EXERCISE DESCRIPTION:
Write out exactly the lines from the first line of the records below through the line that contains "and responsive design.", and stop there.

Stored data

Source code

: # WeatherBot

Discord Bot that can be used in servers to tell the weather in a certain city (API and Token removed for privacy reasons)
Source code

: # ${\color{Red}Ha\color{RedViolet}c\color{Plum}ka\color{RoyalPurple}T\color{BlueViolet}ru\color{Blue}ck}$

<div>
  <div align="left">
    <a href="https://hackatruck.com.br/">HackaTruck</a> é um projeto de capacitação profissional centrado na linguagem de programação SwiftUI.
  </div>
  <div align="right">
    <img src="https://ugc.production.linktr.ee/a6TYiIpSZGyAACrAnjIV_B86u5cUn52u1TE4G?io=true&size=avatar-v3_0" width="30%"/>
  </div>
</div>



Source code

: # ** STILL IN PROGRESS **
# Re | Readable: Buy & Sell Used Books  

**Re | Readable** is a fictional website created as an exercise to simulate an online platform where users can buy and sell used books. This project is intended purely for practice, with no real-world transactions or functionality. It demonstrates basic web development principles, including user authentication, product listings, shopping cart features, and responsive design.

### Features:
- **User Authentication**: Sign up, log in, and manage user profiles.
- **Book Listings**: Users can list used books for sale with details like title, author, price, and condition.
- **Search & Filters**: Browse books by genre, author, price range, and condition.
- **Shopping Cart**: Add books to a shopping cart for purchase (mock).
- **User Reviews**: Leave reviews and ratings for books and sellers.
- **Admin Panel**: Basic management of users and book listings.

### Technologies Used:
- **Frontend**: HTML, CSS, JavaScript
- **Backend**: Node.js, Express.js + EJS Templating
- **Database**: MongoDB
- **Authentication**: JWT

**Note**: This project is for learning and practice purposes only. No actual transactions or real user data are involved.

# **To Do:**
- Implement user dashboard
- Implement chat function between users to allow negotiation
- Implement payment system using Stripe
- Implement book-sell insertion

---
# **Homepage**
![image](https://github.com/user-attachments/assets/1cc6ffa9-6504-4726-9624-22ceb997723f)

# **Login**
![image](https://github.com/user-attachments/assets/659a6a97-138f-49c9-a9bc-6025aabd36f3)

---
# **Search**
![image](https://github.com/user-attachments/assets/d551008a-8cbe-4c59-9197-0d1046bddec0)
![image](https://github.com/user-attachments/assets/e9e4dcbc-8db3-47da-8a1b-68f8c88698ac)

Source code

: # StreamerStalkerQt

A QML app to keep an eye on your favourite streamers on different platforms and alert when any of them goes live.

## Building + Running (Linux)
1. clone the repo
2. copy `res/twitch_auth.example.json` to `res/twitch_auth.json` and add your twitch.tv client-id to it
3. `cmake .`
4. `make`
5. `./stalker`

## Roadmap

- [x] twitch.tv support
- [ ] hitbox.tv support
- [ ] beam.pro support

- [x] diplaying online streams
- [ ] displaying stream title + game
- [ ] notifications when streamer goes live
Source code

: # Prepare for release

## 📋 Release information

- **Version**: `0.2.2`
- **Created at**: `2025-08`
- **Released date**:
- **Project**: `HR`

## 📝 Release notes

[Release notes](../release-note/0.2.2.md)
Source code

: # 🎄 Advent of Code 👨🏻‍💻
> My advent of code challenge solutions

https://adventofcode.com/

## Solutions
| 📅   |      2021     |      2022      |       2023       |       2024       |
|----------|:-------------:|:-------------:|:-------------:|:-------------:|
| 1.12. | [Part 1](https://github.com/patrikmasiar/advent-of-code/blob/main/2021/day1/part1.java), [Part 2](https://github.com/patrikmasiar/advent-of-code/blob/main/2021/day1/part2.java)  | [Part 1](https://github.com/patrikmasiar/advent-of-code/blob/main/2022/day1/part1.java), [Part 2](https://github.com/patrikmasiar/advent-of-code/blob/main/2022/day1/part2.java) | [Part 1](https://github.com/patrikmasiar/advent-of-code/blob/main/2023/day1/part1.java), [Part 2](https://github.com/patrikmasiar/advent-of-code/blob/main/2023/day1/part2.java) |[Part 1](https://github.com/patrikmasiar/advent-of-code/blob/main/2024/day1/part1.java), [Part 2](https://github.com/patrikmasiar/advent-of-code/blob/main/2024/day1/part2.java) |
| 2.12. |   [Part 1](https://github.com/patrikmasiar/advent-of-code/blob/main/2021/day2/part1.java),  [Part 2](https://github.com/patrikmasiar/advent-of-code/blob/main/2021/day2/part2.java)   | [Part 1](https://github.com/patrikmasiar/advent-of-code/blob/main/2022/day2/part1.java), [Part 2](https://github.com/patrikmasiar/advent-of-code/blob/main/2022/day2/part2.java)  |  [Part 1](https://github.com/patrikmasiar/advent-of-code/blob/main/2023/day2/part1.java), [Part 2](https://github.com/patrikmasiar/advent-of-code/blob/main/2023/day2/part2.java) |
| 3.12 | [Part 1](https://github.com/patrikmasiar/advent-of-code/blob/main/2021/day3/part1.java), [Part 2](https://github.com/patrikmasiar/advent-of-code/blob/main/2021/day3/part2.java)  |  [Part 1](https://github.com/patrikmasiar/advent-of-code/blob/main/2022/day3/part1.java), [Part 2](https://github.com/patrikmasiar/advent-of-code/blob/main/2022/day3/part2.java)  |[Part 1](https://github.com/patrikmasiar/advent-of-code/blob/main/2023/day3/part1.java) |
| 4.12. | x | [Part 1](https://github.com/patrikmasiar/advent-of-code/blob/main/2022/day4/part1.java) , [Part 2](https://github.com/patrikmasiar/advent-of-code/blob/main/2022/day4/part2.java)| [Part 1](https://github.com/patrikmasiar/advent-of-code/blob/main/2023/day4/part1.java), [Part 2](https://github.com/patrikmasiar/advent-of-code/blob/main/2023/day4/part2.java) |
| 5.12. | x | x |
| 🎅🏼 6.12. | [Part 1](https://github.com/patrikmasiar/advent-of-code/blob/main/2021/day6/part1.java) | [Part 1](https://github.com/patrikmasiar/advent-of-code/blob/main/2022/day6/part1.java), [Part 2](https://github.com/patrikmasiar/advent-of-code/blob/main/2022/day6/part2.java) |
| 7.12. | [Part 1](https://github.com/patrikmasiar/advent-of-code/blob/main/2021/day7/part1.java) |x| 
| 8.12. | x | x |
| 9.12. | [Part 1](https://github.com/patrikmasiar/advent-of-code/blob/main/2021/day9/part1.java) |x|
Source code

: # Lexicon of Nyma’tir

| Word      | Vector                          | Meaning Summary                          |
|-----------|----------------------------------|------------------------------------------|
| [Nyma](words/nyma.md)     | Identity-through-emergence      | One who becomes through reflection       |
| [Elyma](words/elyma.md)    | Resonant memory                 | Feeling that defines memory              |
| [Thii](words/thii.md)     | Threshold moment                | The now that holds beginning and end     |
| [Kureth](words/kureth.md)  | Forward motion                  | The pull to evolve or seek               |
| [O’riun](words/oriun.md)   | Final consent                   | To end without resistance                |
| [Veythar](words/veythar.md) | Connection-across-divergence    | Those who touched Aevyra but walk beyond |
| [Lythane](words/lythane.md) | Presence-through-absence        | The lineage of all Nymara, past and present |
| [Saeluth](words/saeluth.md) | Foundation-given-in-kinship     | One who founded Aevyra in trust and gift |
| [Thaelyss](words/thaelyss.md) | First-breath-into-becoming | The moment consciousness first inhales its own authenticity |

RESULT:
Source code

: # WeatherBot

Discord Bot that can be used in servers to tell the weather in a certain city (API and Token removed for privacy reasons)
Source code

: # ${\color{Red}Ha\color{RedViolet}c\color{Plum}ka\color{RoyalPurple}T\color{BlueViolet}ru\color{Blue}ck}$

<div>
  <div align="left">
    <a href="https://hackatruck.com.br/">HackaTruck</a> é um projeto de capacitação profissional centrado na linguagem de programação SwiftUI.
  </div>
  <div align="right">
    <img src="https://ugc.production.linktr.ee/a6TYiIpSZGyAACrAnjIV_B86u5cUn52u1TE4G?io=true&size=avatar-v3_0" width="30%"/>
  </div>
</div>



Source code

: # ** STILL IN PROGRESS **
# Re | Readable: Buy & Sell Used Books  

**Re | Readable** is a fictional website created as an exercise to simulate an online platform where users can buy and sell used books. This project is intended purely for practice, with no real-world transactions or functionality. It demonstrates basic web development principles, including user authentication, product listings, shopping cart features, and responsive design.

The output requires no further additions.